**Saved data entries**

────────────────

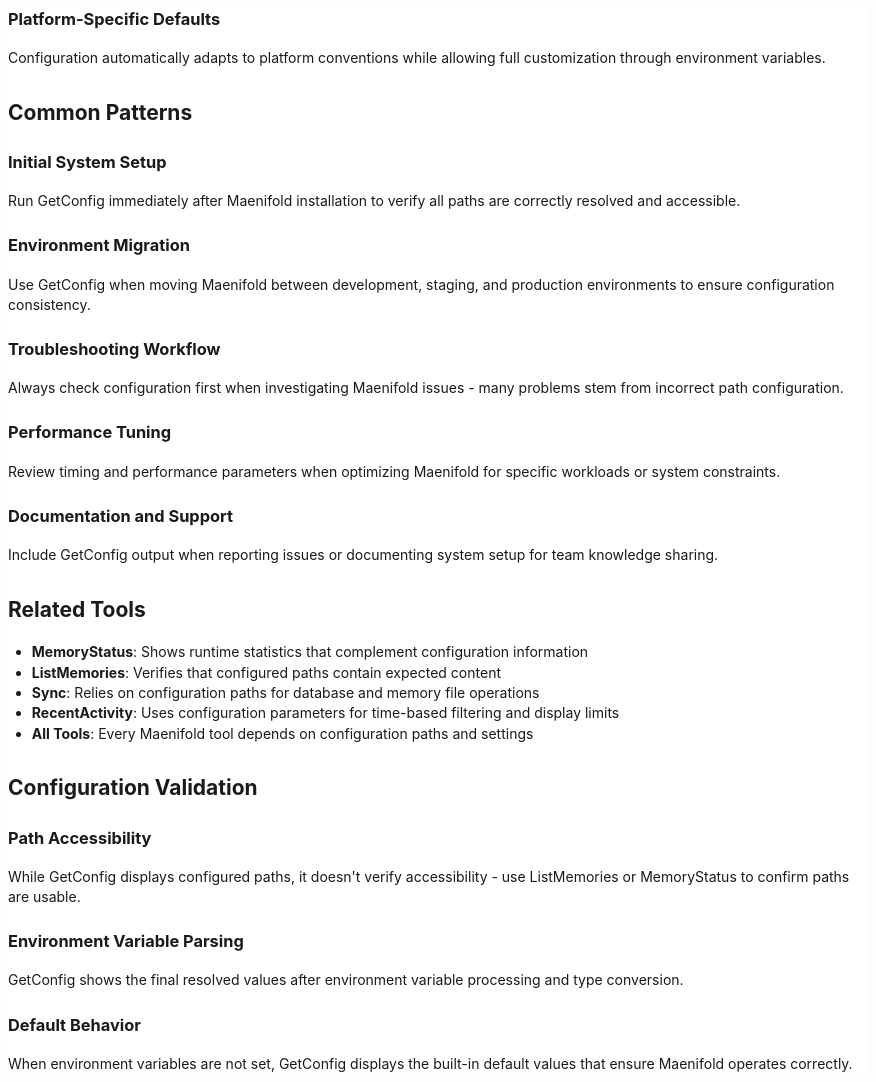 ### Platform-Specific Defaults
Configuration automatically adapts to platform conventions while allowing full customization through environment variables.

## Common Patterns

### Initial System Setup
Run GetConfig immediately after Maenifold installation to verify all paths are correctly resolved and accessible.

### Environment Migration
Use GetConfig when moving Maenifold between development, staging, and production environments to ensure configuration consistency.

### Troubleshooting Workflow
Always check configuration first when investigating Maenifold issues - many problems stem from incorrect path configuration.

### Performance Tuning
Review timing and performance parameters when optimizing Maenifold for specific workloads or system constraints.

### Documentation and Support
Include GetConfig output when reporting issues or documenting system setup for team knowledge sharing.

## Related Tools

- **MemoryStatus**: Shows runtime statistics that complement configuration information
- **ListMemories**: Verifies that configured paths contain expected content
- **Sync**: Relies on configuration paths for database and memory file operations
- **RecentActivity**: Uses configuration parameters for time-based filtering and display limits
- **All Tools**: Every Maenifold tool depends on configuration paths and settings

## Configuration Validation

### Path Accessibility
While GetConfig displays configured paths, it doesn't verify accessibility - use ListMemories or MemoryStatus to confirm paths are usable.

### Environment Variable Parsing
GetConfig shows the final resolved values after environment variable processing and type conversion.

### Default Behavior
When environment variables are not set, GetConfig displays the built-in default values that ensure Maenifold operates correctly.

────────────────

**Your objective**
Your reply is to repeat, unchanged, the lines above running from the one with "### Environment Variable Parsing" up to and including the one with "### Default Behavior".

**Response**
### Environment Variable Parsing
GetConfig shows the final resolved values after environment variable processing and type conversion.

### Default Behavior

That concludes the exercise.